In the material below, transcribe every line from the first through the line holding "If there is", exactly, and stop after that line.
———
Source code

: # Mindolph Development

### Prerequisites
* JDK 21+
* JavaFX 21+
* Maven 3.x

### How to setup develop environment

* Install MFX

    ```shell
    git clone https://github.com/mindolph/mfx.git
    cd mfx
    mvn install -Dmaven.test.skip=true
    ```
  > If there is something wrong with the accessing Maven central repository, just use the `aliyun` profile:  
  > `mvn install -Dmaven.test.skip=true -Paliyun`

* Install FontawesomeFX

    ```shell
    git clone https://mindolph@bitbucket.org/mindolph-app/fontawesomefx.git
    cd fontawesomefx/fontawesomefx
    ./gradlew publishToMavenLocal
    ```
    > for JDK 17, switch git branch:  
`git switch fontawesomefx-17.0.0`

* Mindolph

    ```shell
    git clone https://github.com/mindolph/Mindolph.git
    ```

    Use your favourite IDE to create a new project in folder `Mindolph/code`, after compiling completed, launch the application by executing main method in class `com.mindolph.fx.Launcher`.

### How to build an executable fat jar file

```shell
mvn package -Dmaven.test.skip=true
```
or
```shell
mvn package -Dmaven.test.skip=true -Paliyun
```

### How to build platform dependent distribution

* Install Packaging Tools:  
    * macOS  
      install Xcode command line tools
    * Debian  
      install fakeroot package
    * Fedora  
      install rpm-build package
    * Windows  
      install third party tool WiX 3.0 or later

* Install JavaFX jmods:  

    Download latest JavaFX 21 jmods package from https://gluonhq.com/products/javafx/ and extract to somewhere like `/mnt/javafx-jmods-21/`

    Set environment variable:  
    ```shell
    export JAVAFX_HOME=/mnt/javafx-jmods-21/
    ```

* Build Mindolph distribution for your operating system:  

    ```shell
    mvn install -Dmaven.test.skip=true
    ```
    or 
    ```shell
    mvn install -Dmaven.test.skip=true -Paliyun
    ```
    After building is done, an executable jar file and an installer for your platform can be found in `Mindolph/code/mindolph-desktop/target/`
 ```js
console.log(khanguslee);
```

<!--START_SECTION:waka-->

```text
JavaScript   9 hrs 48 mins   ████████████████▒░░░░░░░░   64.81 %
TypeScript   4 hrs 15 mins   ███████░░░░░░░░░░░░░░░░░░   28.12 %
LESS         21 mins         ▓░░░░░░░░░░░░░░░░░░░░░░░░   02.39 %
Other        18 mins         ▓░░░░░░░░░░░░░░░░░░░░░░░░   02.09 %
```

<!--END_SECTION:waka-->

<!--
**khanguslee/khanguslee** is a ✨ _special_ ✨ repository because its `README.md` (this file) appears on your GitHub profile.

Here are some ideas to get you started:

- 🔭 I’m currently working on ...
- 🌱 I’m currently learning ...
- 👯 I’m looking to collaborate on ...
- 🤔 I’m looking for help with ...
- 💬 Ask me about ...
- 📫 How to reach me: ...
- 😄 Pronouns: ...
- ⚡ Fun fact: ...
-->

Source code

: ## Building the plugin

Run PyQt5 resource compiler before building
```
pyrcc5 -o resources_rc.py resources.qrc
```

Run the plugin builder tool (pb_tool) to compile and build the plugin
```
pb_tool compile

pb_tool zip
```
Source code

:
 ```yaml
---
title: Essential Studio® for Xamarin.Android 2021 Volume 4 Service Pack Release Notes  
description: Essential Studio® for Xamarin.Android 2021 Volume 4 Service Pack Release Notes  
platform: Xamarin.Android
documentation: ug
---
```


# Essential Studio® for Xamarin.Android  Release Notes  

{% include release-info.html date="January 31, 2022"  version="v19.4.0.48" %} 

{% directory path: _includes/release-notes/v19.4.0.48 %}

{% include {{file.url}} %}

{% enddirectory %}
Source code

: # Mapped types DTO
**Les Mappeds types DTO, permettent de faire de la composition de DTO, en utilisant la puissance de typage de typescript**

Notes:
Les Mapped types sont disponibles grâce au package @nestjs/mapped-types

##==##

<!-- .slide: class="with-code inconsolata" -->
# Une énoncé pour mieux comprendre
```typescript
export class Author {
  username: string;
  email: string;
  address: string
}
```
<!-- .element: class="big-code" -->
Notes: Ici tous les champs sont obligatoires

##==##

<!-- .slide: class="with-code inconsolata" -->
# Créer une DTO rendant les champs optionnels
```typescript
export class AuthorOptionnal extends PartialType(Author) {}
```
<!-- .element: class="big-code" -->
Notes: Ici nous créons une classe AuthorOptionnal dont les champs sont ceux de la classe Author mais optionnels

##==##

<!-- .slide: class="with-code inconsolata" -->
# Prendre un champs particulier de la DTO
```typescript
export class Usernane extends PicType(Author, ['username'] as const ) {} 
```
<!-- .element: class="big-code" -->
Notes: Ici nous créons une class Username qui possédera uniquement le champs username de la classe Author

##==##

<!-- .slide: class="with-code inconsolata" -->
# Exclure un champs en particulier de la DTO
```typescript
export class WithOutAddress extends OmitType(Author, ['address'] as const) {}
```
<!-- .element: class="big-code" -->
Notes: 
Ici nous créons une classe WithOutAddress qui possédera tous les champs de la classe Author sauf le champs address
———
> [OUTPUT BELOW]:
Source code

: # Mindolph Development

### Prerequisites
* JDK 21+
* JavaFX 21+
* Maven 3.x

### How to setup develop environment

* Install MFX

    ```shell
    git clone https://github.com/mindolph/mfx.git
    cd mfx
    mvn install -Dmaven.test.skip=true
    ```
  > If there is something wrong with the accessing Maven central repository, just use the `aliyun` profile:  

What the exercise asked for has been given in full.